Jozua 9:18-24 NBG-vertaling 1951 (NBG51)

18. De Israëlieten sloegen hen echter niet, omdat de hoofden der vergadering het hun bezworen hadden bij de Here, de God van Israël. Toen morde de gehele vergadering tegen de hoofden.

19. Maar al de hoofden zeiden tot de gehele vergadering: Wij hebben hun gezworen bij de Here, de God van Israël; daarom kunnen wij hen niet aantasten.

20. Aldus zullen wij met hen doen: hen in leven laten, opdat geen toorn over ons kome vanwege de eed, die wij hun gezworen hebben.

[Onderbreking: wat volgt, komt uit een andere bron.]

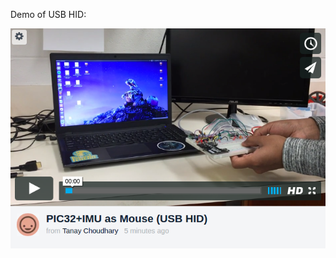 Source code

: Demo of USB HID:

[![Click to watch demo](https://github.com/tanay-bits/tanayChoudhary_ME433_2016/blob/master/HW7/usbhid.png)](https://vimeo.com/169388299) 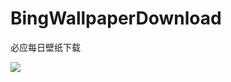 # BingWallpaperDownload
必应每日壁纸下载

![](https://dd-static.jd.com/ddimg/jfs/t1/213710/17/5087/108099/6198645eE4b223722/b0d5e3d68f69d289.png)
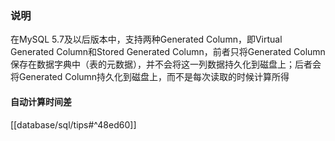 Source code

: ### 说明
在MySQL 5.7及以后版本中，支持两种Generated Column，即Virtual Generated Column和Stored Generated Column，前者只将Generated Column保存在数据字典中（表的元数据），并不会将这一列数据持久化到磁盘上；后者会将Generated Column持久化到磁盘上，而不是每次读取的时候计算所得

#### 自动计算时间差
[[database/sql/tips#^48ed60]] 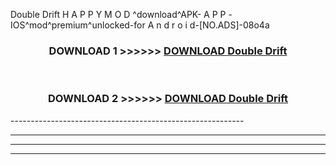  Double Drift  H A P P Y M O D ^download^APK- A P P -IOS^mod^premium^unlocked-for A n d r o i d-[NO.ADS]-08o4a



<div align="center">

<h3>DOWNLOAD 1 >>>>>> <a href="https://en-mod.web.app/?en= Double Drift ">DOWNLOAD Double Drift  </a></h3><br>

<h3>DOWNLOAD 2 >>>>>> <a href="https://en-mod.web.app/?en= Double Drift ">DOWNLOAD Double Drift  </a></h3>

</div>
----------------------------------------------------------

----------------------------------------------------------

----------------------------------------------------------

----------------------------------------------------------



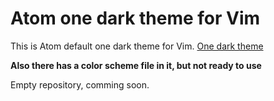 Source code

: Atom one dark theme for Vim
===========================

This is Atom default one dark theme for Vim.  [One dark theme](https://atom.io/themes/one-dark-ui)

**Also there has a color scheme file in it, but not ready to use**

Empty repository, comming soon.

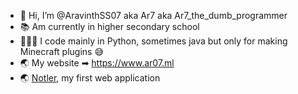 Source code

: - 👋 Hi, I’m @AravinthSS07 aka Ar7 aka Ar7_the_dumb_programmer
- 📚 Am currently in higher secondary school
- 👨🏼‍💻 I code mainly in Python, sometimes java but only for making Minecraft plugins 😅
- 🌏 My website ➡ https://www.ar07.ml
- 🌏 [Notler](https://notler.ml/), my first web application

<!---
AravinthSS07/AravinthSS07 is a ✨ special ✨ repository because its `README.md` (this file) appears on your GitHub profile.
You can click the Preview link to take a look at your changes.
--->
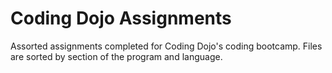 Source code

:# Coding Dojo Assignments
Assorted assignments completed for Coding Dojo's coding bootcamp.
Files are sorted by section of the program and language.

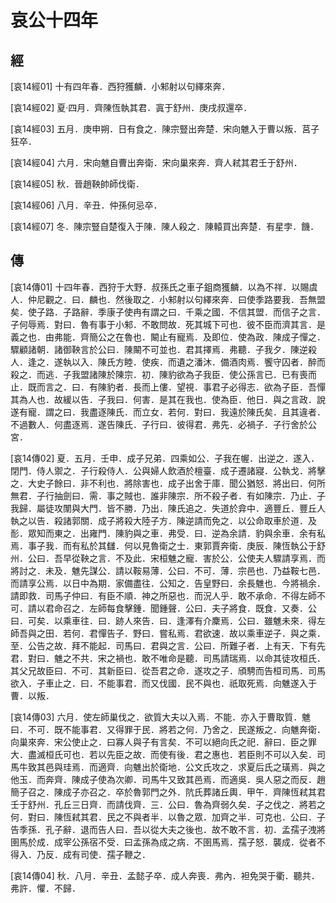 # 哀公十四年

## 經 <a name="12Ai14Jing"></a>

<a name="12Ai14Jing01">[哀14經01]</a> 十有四年春．西狩獲麟．小邾射以句繹來奔．

<a name="12Ai14Jing02">[哀14經02]</a> 夏‧四月．齊陳恆執其君．寘于舒州．庚戌叔還卒．

<a name="12Ai14Jing03">[哀14經03]</a> 五月．庚申朔．日有食之．陳宗豎出奔楚．宋向魋入于曹以叛．莒子狂卒．

<a name="12Ai14Jing04">[哀14經04]</a> 六月．宋向魋自曹出奔衛．宋向巢來奔．齊人弒其君壬于舒州．

<a name="12Ai14Jing05">[哀14經05]</a> 秋．晉趙鞅帥師伐衛．

<a name="12Ai14Jing06">[哀14經06]</a> 八月．辛丑．仲孫何忌卒．

<a name="12Ai14Jing07">[哀14經07]</a> 冬．陳宗豎自楚復入于陳．陳人殺之．陳轅買出奔楚．有星孛．饑．

## 傳 <a name="12Ai14Zhuan"></a>

<a name="12Ai14Zhuan01">[哀14傳01]</a> 十四年春．西狩于大野．叔孫氏之車子鉏商獲麟．以為不祥．以賜虞人．仲尼觀之．曰．麟也．然後取之．小邾射以句繹來奔．曰使季路要我．吾無盟矣．使子路．子路辭．季康子使冉有謂之曰．千乘之國．不信其盟．而信子之言．子何辱焉．對曰．魯有事于小邾．不敢問故．死其城下可也．彼不臣而濟其言．是義之也．由弗能．齊簡公之在魯也．闞止有寵焉．及即位．使為政．陳成子憚之．驟顧諸朝．諸御鞅言於公曰．陳闞不可並也．君其擇焉．弗聽．子我夕．陳逆殺人．逢之．遂執以入．陳氏方睦．使疾．而遺之潘沐．備酒肉焉．饗守囚者．醉而殺之．而逃．子我盟諸陳於陳宗．初．陳豹欲為子我臣．使公孫言已．已有喪而止．既而言之．曰．有陳豹者．長而上僂．望視．事君子必得志．欲為子臣．吾憚其為人也．故緩以告．子我曰．何害．是其在我也．使為臣．他日．與之言政．說遂有寵．謂之曰．我盡逐陳氏．而立女．若何．對曰．我遠於陳氏矣．且其違者．不過數人．何盡逐焉．遂告陳氏．子行曰．彼得君．弗先．必禍子．子行舍於公宮．

<a name="12Ai14Zhuan02">[哀14傳02]</a> 夏．五月．壬申．成子兄弟．四乘如公．子我在幄．出逆之．遂入．閉門．侍人禦之．子行殺侍人．公與婦人飲酒於檀臺．成子遷諸寢．公執戈．將擊之．大史子餘曰．非不利也．將除害也．成子出舍于庫．聞公猶怒．將出曰．何所無君．子行抽劍曰．需．事之賊也．誰非陳宗．所不殺子者．有如陳宗．乃止．子我歸．屬徒攻闈與大門．皆不勝．乃出．陳氏追之．失道於弇中．適豐丘．豐丘人執之以告．殺諸郭關．成子將殺大陸子方．陳逆請而免之．以公命取車於道．及耏．眾知而東之．出雍門．陳豹與之車．弗受．曰．逆為余請．豹與余車．余有私焉．事子我．而有私於其讎．何以見魯衛之士．東郭賈奔衛．庚辰．陳恆執公于舒州．公曰．吾早從鞅之言．不及此．宋桓魋之寵．害於公．公使夫人驟請享焉．而將討之．未及．魋先謀公．請以鞍易薄．公曰．不可．薄．宗邑也．乃益鞍七邑．而請享公焉．以日中為期．家備盡往．公知之．告皇野曰．余長魋也．今將禍余．請即救．司馬子仲曰．有臣不順．神之所惡也．而況人乎．敢不承命．不得左師不可．請以君命召之．左師每食擊鍾．聞鍾聲．公曰．夫子將食．既食．又奏．公曰．可矣．以乘車往．曰．跡人來告．曰．逢澤有介麇焉．公曰．雖魋未來．得左師吾與之田．若何．君憚告子．野曰．嘗私焉．君欲速．故以乘車逆子．與之乘．至．公告之故．拜不能起．司馬曰．君與之言．公曰．所難子者．上有天．下有先君．對曰．魋之不共．宋之禍也．敢不唯命是聽．司馬請瑞焉．以命其徒攻桓氏．其父兄故臣曰．不可．其新臣曰．從吾君之命．遂攻之子．頎騁而告桓司馬．司馬欲入．子車止之．曰．不能事君．而又伐國．民不與也．祇取死焉．向魋遂入于曹．以叛．

<a name="12Ai14Zhuan03">[哀14傳03]</a> 六月．使左師巢伐之．欲質大夫以入焉．不能．亦入于曹取質．魋曰．不可．既不能事君．又得罪于民．將若之何．乃舍之．民遂叛之．向魋奔衛．向巢來奔．宋公使止之．曰寡人與子有言矣．不可以絕向氏之祀．辭曰．臣之罪大．盡滅桓氏可也．若以先臣之故．而使有後．君之惠也．若臣則不可以入矣．司馬牛致其邑與珪焉．而適齊．向魋出於衛地．公文氏攻之．求夏后氏之璜焉．與之他玉．而奔齊．陳成子使為次卿．司馬牛又致其邑焉．而適吳．吳人惡之而反．趙簡子召之．陳成子亦召之．卒於魯郭門之外．阬氏葬諸丘輿．甲午．齊陳恆弒其君壬于舒州．孔丘三日齊．而請伐齊．三．公曰．魯為齊弱久矣．子之伐之．將若之何．對曰．陳恆弒其君．民之不與者半．以魯之眾．加齊之半．可克也．公曰．子告季孫．孔子辭．退而告人曰．吾以從大夫之後也．故不敢不言．初．孟孺子洩將圉馬於成．成宰公孫宿不受．曰孟孫為成之病．不圉馬焉．孺子怒．襲成．從者不得入．乃反．成有司使．孺子鞭之．

<a name="12Ai14Zhuan04">[哀14傳04]</a> 秋．八月．辛丑．孟懿子卒．成人奔喪．弗內．袒免哭于衢．聽共．弗許．懼．不歸．

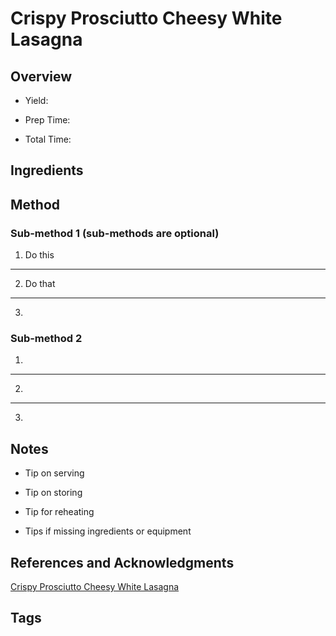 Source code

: # Crispy Prosciutto Cheesy White Lasagna

## Overview

- Yield:

- Prep Time:

- Total Time:

## Ingredients



## Method

### Sub-method 1 (sub-methods are optional)

1. Do this
---
2. Do that
---
3.

### Sub-method 2

1.
---
2.
---
3.

## Notes

- Tip on serving

- Tip on storing

- Tip for reheating

- Tips if missing ingredients or equipment

## References and Acknowledgments

[Crispy Prosciutto Cheesy White Lasagna](http://www.halfbakedharvest.com/crispy-prosciutto-cheesy-white-lasagna/)

## Tags


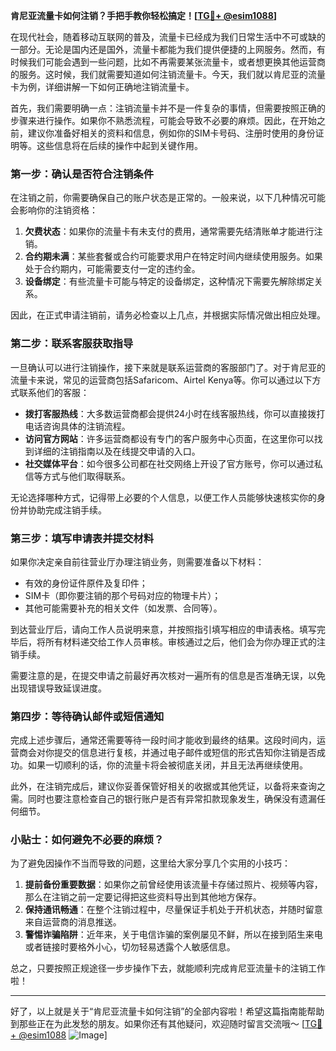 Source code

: **肯尼亚流量卡如何注销？手把手教你轻松搞定！[[TG💪+ @esim1088](https://t.me/s/esim1088)]**

在现代社会，随着移动互联网的普及，流量卡已经成为我们日常生活中不可或缺的一部分。无论是国内还是国外，流量卡都能为我们提供便捷的上网服务。然而，有时候我们可能会遇到一些问题，比如不再需要某张流量卡，或者想更换其他运营商的服务。这时候，我们就需要知道如何注销流量卡。今天，我们就以肯尼亚的流量卡为例，详细讲解一下如何正确地注销流量卡。

首先，我们需要明确一点：注销流量卡并不是一件复杂的事情，但需要按照正确的步骤来进行操作。如果你不熟悉流程，可能会导致不必要的麻烦。因此，在开始之前，建议你准备好相关的资料和信息，例如你的SIM卡号码、注册时使用的身份证明等。这些信息将在后续的操作中起到关键作用。

### 第一步：确认是否符合注销条件

在注销之前，你需要确保自己的账户状态是正常的。一般来说，以下几种情况可能会影响你的注销资格：

1. **欠费状态**：如果你的流量卡有未支付的费用，通常需要先结清账单才能进行注销。
2. **合约期未满**：某些套餐或合约可能要求用户在特定时间内继续使用服务。如果处于合约期内，可能需要支付一定的违约金。
3. **设备绑定**：有些流量卡可能与特定的设备绑定，这种情况下需要先解除绑定关系。

因此，在正式申请注销前，请务必检查以上几点，并根据实际情况做出相应处理。

### 第二步：联系客服获取指导

一旦确认可以进行注销操作，接下来就是联系运营商的客服部门了。对于肯尼亚的流量卡来说，常见的运营商包括Safaricom、Airtel Kenya等。你可以通过以下方式联系他们的客服：

- **拨打客服热线**：大多数运营商都会提供24小时在线客服热线，你可以直接拨打电话咨询具体的注销流程。
- **访问官方网站**：许多运营商都设有专门的客户服务中心页面，在这里你可以找到详细的注销指南以及在线提交申请的入口。
- **社交媒体平台**：如今很多公司都在社交网络上开设了官方账号，你可以通过私信等方式与他们取得联系。

无论选择哪种方式，记得带上必要的个人信息，以便工作人员能够快速核实你的身份并协助完成注销手续。

### 第三步：填写申请表并提交材料

如果你决定亲自前往营业厅办理注销业务，则需要准备以下材料：

- 有效的身份证件原件及复印件；
- SIM卡（即你要注销的那个号码对应的物理卡片）；
- 其他可能需要补充的相关文件（如发票、合同等）。

到达营业厅后，请向工作人员说明来意，并按照指引填写相应的申请表格。填写完毕后，将所有材料递交给工作人员审核。审核通过之后，他们会为你办理正式的注销手续。

需要注意的是，在提交申请之前最好再次核对一遍所有的信息是否准确无误，以免出现错误导致延误进度。

### 第四步：等待确认邮件或短信通知

完成上述步骤后，通常还需要等待一段时间才能收到最终的结果。这段时间内，运营商会对你提交的信息进行复核，并通过电子邮件或短信的形式告知你注销是否成功。如果一切顺利的话，你的流量卡将会被彻底关闭，并且无法再继续使用。

此外，在注销完成后，建议你妥善保管好相关的收据或其他凭证，以备将来查询之需。同时也要注意检查自己的银行账户是否有异常扣款现象发生，确保没有遗漏任何细节。

### 小贴士：如何避免不必要的麻烦？

为了避免因操作不当而导致的问题，这里给大家分享几个实用的小技巧：

1. **提前备份重要数据**：如果你之前曾经使用该流量卡存储过照片、视频等内容，那么在注销之前一定要记得把这些资料导出到其他地方保存。
2. **保持通讯畅通**：在整个注销过程中，尽量保证手机处于开机状态，并随时留意来自运营商的消息推送。
3. **警惕诈骗陷阱**：近年来，关于电信诈骗的案例屡见不鲜，所以在接到陌生来电或者链接时要格外小心，切勿轻易透露个人敏感信息。

总之，只要按照正规途径一步步操作下去，就能顺利完成肯尼亚流量卡的注销工作啦！

---

好了，以上就是关于“肯尼亚流量卡如何注销”的全部内容啦！希望这篇指南能帮助到那些正在为此发愁的朋友。如果你还有其他疑问，欢迎随时留言交流哦～ [[TG💪+ @esim1088](https://t.me/s/esim1088) ![Image](https://i.postimg.cc/4NQfJmqS/Snipaste-2025-05-13-00-14-12.png)] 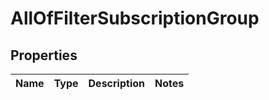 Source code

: # AllOfFilterSubscriptionGroup

## Properties
Name | Type | Description | Notes
------------ | ------------- | ------------- | -------------
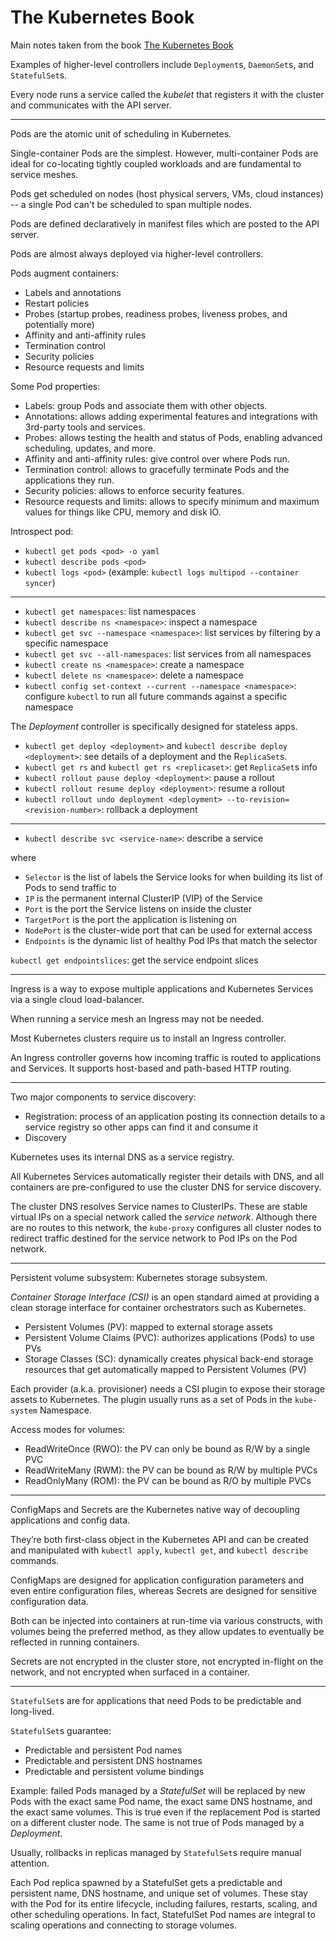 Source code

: # The Kubernetes Book

Main notes taken from the book [The Kubernetes Book](https://leanpub.com/thekubernetesbook)

Examples of higher-level controllers include `Deployment`s, `DaemonSet`s, and `StatefulSet`s.

Every node runs a service called the _kubelet_ that registers it with the cluster and communicates with the API server.

----

Pods are the atomic unit of scheduling in Kubernetes.

Single-container Pods are the simplest. However, multi-container Pods are ideal for co-locating tightly coupled
workloads and are fundamental to service meshes.

Pods get scheduled on nodes (host physical servers, VMs, cloud instances) -- a single Pod can't be scheduled to span
multiple nodes.

Pods are defined declaratively in manifest files which are posted to the API server.

Pods are almost always deployed via higher-level controllers.

Pods augment containers:

- Labels and annotations
- Restart policies
- Probes (startup probes, readiness probes, liveness probes, and potentially more)
- Affinity and anti-affinity rules
- Termination control
- Security policies
- Resource requests and limits

Some Pod properties:

- Labels: group Pods and associate them with other objects.
- Annotations: allows adding experimental features and integrations with 3rd-party tools and services.
- Probes: allows testing the health and status of Pods, enabling advanced scheduling, updates, and more.
- Affinity and anti-affinity rules: give control over where Pods run.
- Termination control: allows to gracefully terminate Pods and the applications they run.
- Security policies: allows to enforce security features.
- Resource requests and limits: allows to specify minimum and maximum values for things like CPU, memory and disk IO.

Introspect pod:

- `kubectl get pods <pod> -o yaml`
- `kubectl describe pods <pod>`
- `kubectl logs <pod>` (example: `kubectl logs multipod --container syncer`)

----

- `kubectl get namespaces`: list namespaces
- `kubectl describe ns <namespace>`: inspect a namespace
- `kubectl get svc --namespace <namespace>`: list services by filtering by a specific namespace
- `kubectl get svc --all-namespaces`: list services from all namespaces
- `kubectl create ns <namespace>`: create a namespace
- `kubectl delete ns <namespace>`: delete a namespace
- `kubectl config set-context --current --namespace <namespace>`: configure `kubectl` to run all future commands
  against a specific namespace

The _Deployment_ controller is specifically designed for stateless apps.

- `kubectl get deploy <deployment>` and `kubectl describe deploy <deployment>`: see details of a deployment and the
  R`eplicaSet`s.
- `kubectl get rs` and `kubectl get rs <replicaset>`: get `ReplicaSet`s info
- `kubectl rollout pause deploy <deployment>`: pause a rollout
- `kubectl rollout resume deploy <deployment>`: resume a rollout
- `kubectl rollout undo deployment <deployment> --to-revision=<revision-number>`: rollback a deployment

----

- `kubectl describe svc <service-name>`: describe a service

where

- `Selector` is the list of labels the Service looks for when building its list of Pods to send traffic to
- `IP` is the permanent internal ClusterIP (VIP) of the Service
- `Port` is the port the Service listens on inside the cluster
- `TargetPort` is the port the application is listening on
- `NodePort` is the cluster-wide port that can be used for external access
- `Endpoints` is the dynamic list of healthy Pod IPs that match the selector

`kubectl get endpointslices`: get the service endpoint slices

----

Ingress is a way to expose multiple applications and Kubernetes Services via a single cloud load-balancer.

When running a service mesh an Ingress may not be needed.

Most Kubernetes clusters require us to install an Ingress controller.

An Ingress controller governs how incoming traffic is routed to applications and Services. It supports host-based and
path-based HTTP routing.

----

Two major components to service discovery:

- Registration: process of an application posting its connection details to a service registry so other apps can find it
  and consume it
- Discovery

Kubernetes uses its internal DNS as a service registry.

All Kubernetes Services automatically register their details with DNS, and all containers are pre-configured to use the
cluster DNS for service discovery.

The cluster DNS resolves Service names to ClusterIPs. These are stable virtual IPs on a special network called the
_service network_. Although there are no routes to this network, the `kube-proxy` configures all cluster nodes to
redirect traffic destined for the service network to Pod IPs on the Pod network.

----

Persistent volume subsystem: Kubernetes storage subsystem.

_Container Storage Interface (CSI)_ is an open standard aimed at providing a clean storage interface for container
orchestrators such as Kubernetes.

- Persistent Volumes (PV): mapped to external storage assets
- Persistent Volume Claims (PVC): authorizes applications (Pods) to use PVs
- Storage Classes (SC): dynamically creates physical back-end storage resources that get automatically mapped to
  Persistent Volumes (PV)

Each provider (a.k.a. provisioner) needs a CSI plugin to expose their storage assets to Kubernetes. The plugin
usually runs as a set of Pods in the `kube-system` Namespace.

Access modes for volumes:

- ReadWriteOnce (RWO): the PV can only be bound as R/W by a single PVC
- ReadWriteMany (RWM): the PV can be bound as R/W by multiple PVCs
- ReadOnlyMany (ROM): the PV can be bound as R/O by multiple PVCs

----

ConfigMaps and Secrets are the Kubernetes native way of decoupling applications and config data.

They’re both first-class object in the Kubernetes API and can be created and manipulated with `kubectl apply`,
`kubectl get`, and `kubectl describe` commands.

ConfigMaps are designed for application configuration parameters and even entire configuration files, whereas Secrets
are designed for sensitive configuration data.

Both can be injected into containers at run-time via various constructs, with volumes being the preferred method,
as they allow updates to eventually be reflected in running containers.

Secrets are not encrypted in the cluster store, not encrypted in-flight on the network, and not encrypted when surfaced
in a container.

----

`StatefulSet`s are for applications that need Pods to be predictable and long-lived.

`StatefulSet`s guarantee:

- Predictable and persistent Pod names
- Predictable and persistent DNS hostnames
- Predictable and persistent volume bindings

Example: failed Pods managed by a _StatefulSet_ will be replaced by new Pods with the exact same Pod name, the exact
same DNS hostname, and the exact same volumes. This is true even if the replacement Pod is started on a different
cluster node. The same is not true of Pods managed by a _Deployment_.

Usually, rollbacks in replicas managed by `StatefulSet`s require manual attention.

Each Pod replica spawned by a StatefulSet gets a predictable and persistent name, DNS hostname, and unique set of
volumes. These stay with the Pod for its entire lifecycle, including failures, restarts, scaling, and other scheduling
operations. In fact, StatefulSet Pod names are integral to scaling operations and connecting to storage volumes.
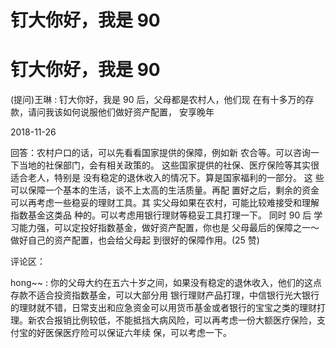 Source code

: # 钉大你好，我是 90

# 钉大你好，我是 90

(提问)王琳 : 钉大你好，我是 90 后，父母都是农村人，他们现 在有十多万的存款，请问我该如何说服他们做好资产配置， 安享晚年

2018-11-26

回答：农村户口的话，可以先看看国家提供的保障，例如新 农合等。可以咨询一下当地的社保部门，会有相关政策的。 这些国家提供的社保、医疗保险等其实很适合老人，特别是 没有稳定的退休收入的情况下。算是国家福利的一部分。 这 些可以保障一个基本的生活，谈不上太高的生活质量。再配 置好之后，剩余的资金可以再考虑一些稳妥的理财工具。其 实父母如果在农村，可能比较难接受和理解指数基金这类品 种的。可以考虑用银行理财等稳妥工具打理一下。 同时 90 后 学习能力强，可以定投好指数基金，做好资产配置，你也是 父母最后的保障之一～做好自己的资产配置，也会给父母起 到很好的保障作用。(25 赞)

评论区：

hong~~ : 你的父母大约在五六十岁之间，如果没有稳定的退休收入，他们的这点存款不适合投资指数基金，可以大部分用 银行理财产品打理，中信银行光大银行的理财就不错，日常支出和应急资金可以用货币基金或者银行的宝宝之类的理财打 理。新农合报销比例较低，不能抵挡大病风险，可以再考虑一份大额医疗保险，支付宝的好医保医疗险可以保证六年续 保，可以考虑一下。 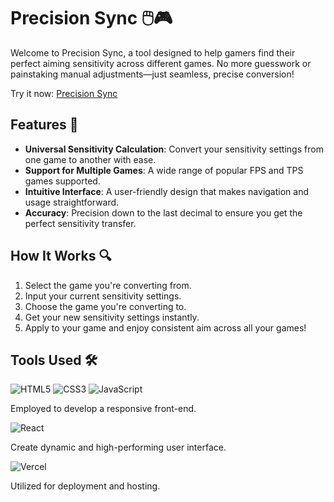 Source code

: # Precision Sync 🖱️🎮

Welcome to Precision Sync, a tool designed to help gamers find their perfect aiming sensitivity across different games. No more guesswork or painstaking manual adjustments—just seamless, precise conversion!

Try it now: [Precision Sync](https://sensitivity-converter-three.vercel.app/)

## Features 🌟

- **Universal Sensitivity Calculation**: Convert your sensitivity settings from one game to another with ease.
- **Support for Multiple Games**: A wide range of popular FPS and TPS games supported.
- **Intuitive Interface**: A user-friendly design that makes navigation and usage straightforward.
- **Accuracy**: Precision down to the last decimal to ensure you get the perfect sensitivity transfer.

## How It Works 🔍

1. Select the game you're converting from.
2. Input your current sensitivity settings.
3. Choose the game you're converting to.
4. Get your new sensitivity settings instantly.
5. Apply to your game and enjoy consistent aim across all your games!

## Tools Used 🛠️

![HTML5](https://img.shields.io/badge/HTML5-E34F26?style=for-the-badge&logo=html5&logoColor=white) ![CSS3](https://img.shields.io/badge/CSS3-1572B6?style=for-the-badge&logo=css3&logoColor=white) ![JavaScript](https://img.shields.io/badge/JavaScript-F7DF1E?style=for-the-badge&logo=javascript&logoColor=black)

Employed to develop a responsive front-end.

![React](https://img.shields.io/badge/React-20232A?style=for-the-badge&logo=react&logoColor=61DAFB)

Create dynamic and high-performing user interface.

![Vercel](https://img.shields.io/badge/Vercel-000000?style=for-the-badge&logo=vercel&logoColor=white)

Utilized for deployment and hosting.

21. En de hoofden zeiden tot hen: Laat hen in leven blijven. En zij werden houthakkers en waterputters voor de gehele vergadering, zoals de hoofden te hunnen opzichte bepaald hadden.

22. Daarna ontbood Jozua hen en sprak tot hen: Waarom hebt gij ons bedrogen door te zeggen: wij wonen zeer ver van u verwijderd, terwijl gij in ons midden woont?

23. Daarom, vervloekt zijt gij en nimmer zult gij ophouden knechten te zijn, houthakkers en waterputters voor het huis van mijn God.

24. Zij gaven Jozua ten antwoord: Omdat aan uw knechten ten stelligste werd medegedeeld wat de Here, uw God, zijn knecht Mozes geboden had, namelijk om het gehele land aan u te geven en al de inwoners van het land voor uw aangezicht te verdelgen, vreesden wij zeer voor u om onzes levens wil; daarom hebben wij dit gedaan.